Author：Eve Cole Update Time：2025-01-15 18:48:01

Zhihu is a real online Q&A community with a friendly, rational and serious community atmosphere that connects elites from all walks of life. They share each other's professional knowledge, experience and insights, and continuously provide high-quality information for the Chinese Internet.

First, spend three to five minutes designing a Logo =. =As a programmer, I have always had a heart for being an artist!

Okay, it's a little makeshift, so I'll make do with it for now.

Next, we started making Zhihu’s crawler.

First, determine the first goal: editor recommendation.

Web link: http://www.zhihu.com/explore/recommendations

We slightly modified the last code to first achieve the ability to obtain the content of the page:

 import java.io.*;
 import java.net.*;
 import java.util.regex.*;
 public class Main {
 static String SendGet(String url) {
 //Define a string to store web page content
 String result = "";
 //Define a buffered character input stream
 BufferedReader in = null;
 try {
 //Convert string to url object
 URL realUrl = new URL(url);
 // Initialize a link to that url
 URLConnection connection = realUrl.openConnection();
 // Start the actual connection
 connection.connect();
 //Initialize the BufferedReader input stream to read the response of the URL
 in = new BufferedReader(new InputStreamReader(
 connection.getInputStream()));
 // Used to temporarily store the data of each row captured
 String line;
 while ((line = in.readLine()) != null) {
 // Traverse each captured row and store it in result
 result += line;
 }
 } catch (Exception e) {
 System.out.println("Exception occurred when sending GET request!" + e);
 e.printStackTrace();
 }
 // Use finally to close the input stream
 finally {
 try {
 if (in != null) {
 in.close();
 }
 } catch (Exception e2) {
 e2.printStackTrace();
 }
 }
 return result;
 }
 static String RegexString(String targetStr, String patternStr) {
 // Define a style template, using regular expressions, and the content to be captured is in parentheses
 // It's equivalent to burying a trap and it will fall if it matches.
 Pattern pattern = Pattern.compile(patternStr);
 //Define a matcher for matching
 Matcher matcher = pattern.matcher(targetStr);
 // if found
 if (matcher.find()) {
 // print out the result
 return matcher.group(1);
 }
 return "Nothing";
 }
 public static void main(String[] args) {
 // Define the link to be visited
 String url = "http://www.zhihu.com/explore/recommendations";
 //Access the link and get the page content
 String result = SendGet(url);
 // Use regular expressions to match the src content of the image
 //String imgSrc = RegexString(result, "src=/"(.+?)/"");
 // print results
 System.out.println(result);
 }
 }

There is no problem after running it. The next step is a regular matching problem.

First, let's get all the questions on this page.

Right-click on the title and inspect the element:

Aha, you can see that the title is actually an a tag, which is a hyperlink, and the thing that can be distinguished from other hyperlinks should be the class, which is the class selector.

So our regular statement comes out: question_link.+?href=/"(.+?)/"

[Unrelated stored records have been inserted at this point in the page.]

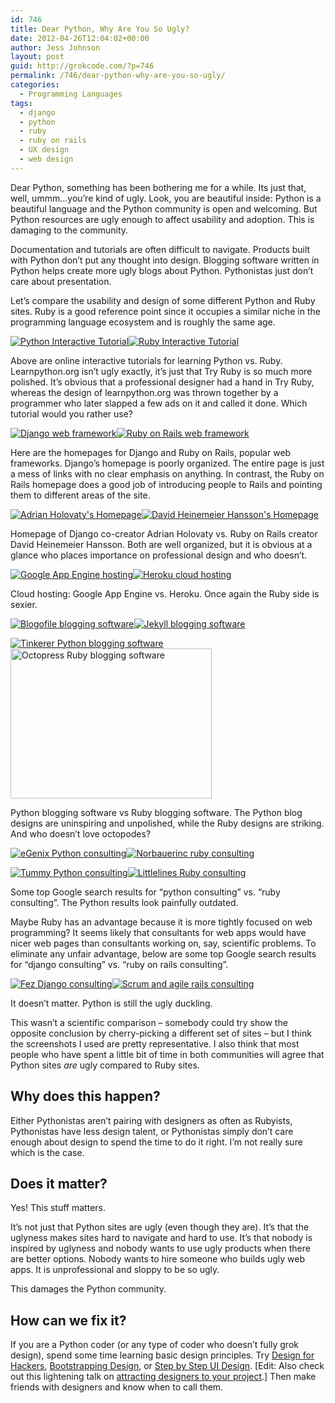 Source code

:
```yaml
---
id: 746
title: Dear Python, Why Are You So Ugly?
date: 2012-04-26T12:04:02+00:00
author: Jess Johnson
layout: post
guid: http://grokcode.com/?p=746
permalink: /746/dear-python-why-are-you-so-ugly/
categories:
  - Programming Languages
tags:
  - django
  - python
  - ruby
  - ruby on rails
  - UX design
  - web design
---
```

Dear Python, something has been bothering me for a while. Its just that, well, ummm&#8230;you&#8217;re kind of ugly. Look, you are beautiful inside: Python is a beautiful language and the Python community is open and welcoming. But Python resources are ugly enough to affect usability and adoption. This is damaging to the community.<!--more-->

Documentation and tutorials are often difficult to navigate. Products built with Python don&#8217;t put any thought into design. Blogging software written in Python helps create more ugly blogs about Python. Pythonistas just don&#8217;t care about presentation.

Let&#8217;s compare the usability and design of some different Python and Ruby sites. Ruby is a good reference point since it occupies a similar niche in the programming language ecosystem and is roughly the same age.

<span class="clearfix"><a href="http://www.learnpython.org/"><img src="{{ site.baseimgurl }}learn-python-tutorial.png" alt="Python Interactive Tutorial" class="left half size-full wp-image-756" /></a><a href="http://tryruby.org/"><img src="{{ site.baseimgurl }}ruby-tutorial-Code-School-TryRuby.png" alt="Ruby Interactive Tutorial" class="left half last size-full wp-image-754" /></a></span>

Above are online interactive tutorials for learning Python vs. Ruby. Learnpython.org isn&#8217;t ugly exactly, it&#8217;s just that Try Ruby is so much more polished. It&#8217;s obvious that a professional designer had a hand in Try Ruby, whereas the design of learnpython.org was thrown together by a programmer who later slapped a few ads on it and called it done. Which tutorial would you rather use? 

<span class="clearfix"><a href="https://www.djangoproject.com/"><img src="{{ site.baseimgurl }}django-framework2.png" alt="Django web framework" class="left size-full wp-image-760" /></a><a href="http://rubyonrails.org/"><img src="{{ site.baseimgurl }}ruby-on-rails-framework1.png" alt="Ruby on Rails web framework" class="left last size-full wp-image-761" /></a></span>

Here are the homepages for Django and Ruby on Rails, popular web frameworks. Django&#8217;s homepage is poorly organized. The entire page is just a mess of links with no clear emphasis on anything. In contrast, the Ruby on Rails homepage does a good job of introducing people to Rails and pointing them to different areas of the site.

<span class="clearfix"><a href="http://www.holovaty.com/"><img src="{{ site.baseimgurl }}Adrian-Holovaty.png" alt="Adrian Holovaty's Homepage" class="left size-full wp-image-763" /></a><a href="http://david.heinemeierhansson.com/"><img src="{{ site.baseimgurl }}David-Heinemeier-Hansson.png" alt="David Heinemeier Hansson's Homepage" class="left last size-full wp-image-762" /></a></span>

Homepage of Django co-creator Adrian Holovaty vs. Ruby on Rails creator David Heinemeier Hansson. Both are well organized, but it is obvious at a glance who places importance on professional design and who doesn&#8217;t.

<span class="clearfix"><a href="https://developers.google.com/appengine/"><img src="{{ site.baseimgurl }}Google-App-Engine.png" alt="Google App Engine hosting" class="left size-full wp-image-769" /></a><a href="http://www.heroku.com/"><img src="{{ site.baseimgurl }}Heroku-Cloud-Application-Platform.png" alt="Heroku cloud hosting" class="left last size-full wp-image-768" /></a></span>

Cloud hosting: Google App Engine vs. Heroku. Once again the Ruby side is sexier.

<span class="clearfix"><a href="http://www.blogofile.com/"><img src="{{ site.baseimgurl }}Blogofile.png" alt="Blogofile blogging software" class="left size-full wp-image-773" /></a><a href="http://jekyllrb.com/"><img src="{{ site.baseimgurl }}jekyll.png" alt="Jekyll blogging software" class="left last size-full wp-image-770" /></a></span>

<span class="clearfix"><a href="http://tinkerer.bitbucket.org/"><img src="{{ site.baseimgurl }}tinkerer.png" alt="Tinkerer Python blogging software" class="left size-full wp-image-772" /></a><a href="http://octopress.org/"><img src="{{ site.baseimgurl }}Octopress.png" alt="Octopress Ruby blogging software" width="322" height="240" class="left last size-full wp-image-771" /></a></span>

Python blogging software vs Ruby blogging software. The Python blog designs are uninspiring and unpolished, while the Ruby designs are striking. And who doesn&#8217;t love octopodes?

<span class="clearfix"><a href="http://www.egenix.com/"><img src="{{ site.baseimgurl }}egenix1.png" alt="eGenix Python consulting" class="left size-full wp-image-778" /></a><a href="http://norbauerinc.com/"><img src="{{ site.baseimgurl }}ruby-on-rails-consulting.png" alt="Norbauerinc ruby consulting" class="left last size-full wp-image-774" /></a></span>

<span class="clearfix"><a href="http://www.tummy.com/Services/Consulting/python.html"><img src="{{ site.baseimgurl }}tummy.png" alt="Tummy Python consulting" class="left size-full wp-image-776" /></a><a href="http://littlelines.com/"><img src="{{ site.baseimgurl }}littlelines.png" alt="Littlelines Ruby consulting" class="left last size-full wp-image-775" /></a></span>

Some top Google search results for &#8220;python consulting&#8221; vs. &#8220;ruby consulting&#8221;. The Python results look painfully outdated.

Maybe Ruby has an advantage because it is more tightly focused on web programming? It seems likely that consultants for web apps would have nicer web pages than consultants working on, say, scientific problems. To eliminate any unfair advantage, below are some top Google search results for &#8220;django consulting&#8221; vs. &#8220;ruby on rails consulting&#8221;.

<span class="clearfix"><a href="http://www.fezconsulting.com/"><img src="{{ site.baseimgurl }}fez-consulting.png" alt="Fez Django consulting" class="left size-full wp-image-780" /></a><a href="http://integrumtech.com/"><img src="{{ site.baseimgurl }}scrum-and-agile-coaching.png" alt="Scrum and agile rails consulting" class="left last size-full wp-image-781" /></a></span>

It doesn&#8217;t matter. Python is still the ugly duckling.

This wasn&#8217;t a scientific comparison &#8211; somebody could try show the opposite conclusion by cherry-picking a different set of sites &#8211; but I think the screenshots I used are pretty representative. I also think that most people who have spent a little bit of time in both communities will agree that Python sites _are_ ugly compared to Ruby sites.

## Why does this happen?

Either Pythonistas aren&#8217;t pairing with designers as often as Rubyists, Pythonistas have less design talent, or Pythonistas simply don&#8217;t care enough about design to spend the time to do it right. I&#8217;m not really sure which is the case.

## Does it matter?

Yes! This stuff matters. 

It&#8217;s not just that Python sites are ugly (even though they are). It&#8217;s that the uglyness makes sites hard to navigate and hard to use. It&#8217;s that nobody is inspired by uglyness and nobody wants to use ugly products when there are better options. Nobody wants to hire someone who builds ugly web apps. It is unprofessional and sloppy to be so ugly.

This damages the Python community.

## How can we fix it?

If you are a Python coder (or any type of coder who doesn&#8217;t fully grok design), spend some time learning basic design principles. Try [Design for Hackers](http://www.amazon.com/gp/product/1119998956/ref=as_li_ss_tl?ie=UTF8&tag=grok-20&linkCode=as2&camp=1789&creative=390957&creativeASIN=1119998956), [Bootstrapping Design](http://bootstrappingdesign.com/), or [Step by Step UI Design](http://sachagreif.com/ebook/). [Edit: Also check out this lightening talk on [attracting designers to your project](http://t.co/nS6vG0cj).] Then make friends with designers and know when to call them.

Call the RegexString function and pass it parameters:

 public static void main(String[] args) {
 // Define the link to be visited
 String url = "http://www.zhihu.com/explore/recommendations";
 //Access the link and get the page content
 String result = SendGet(url);
 // Use regular expressions to match the src content of the image
 String imgSrc = RegexString(result, "question_link.+?>(.+?)<");
 // print results
 System.out.println(imgSrc);
 }

Ah ha, you can see that we successfully captured a title (note, just one):

Wait a minute, what is all this mess? !

Don't be nervous=. =It's just garbled characters.

For encoding issues, please see: HTML character set

Generally speaking, the mainstream encodings with better support for Chinese are UTF-8, GB2312 and GBK encoding.

The webpage can set the webpage encoding through the charset of the meta tag, for example:

 <meta charset="utf-8" />

Let's right-click to view the page source code:

As you can see, Zhihu uses UTF-8 encoding.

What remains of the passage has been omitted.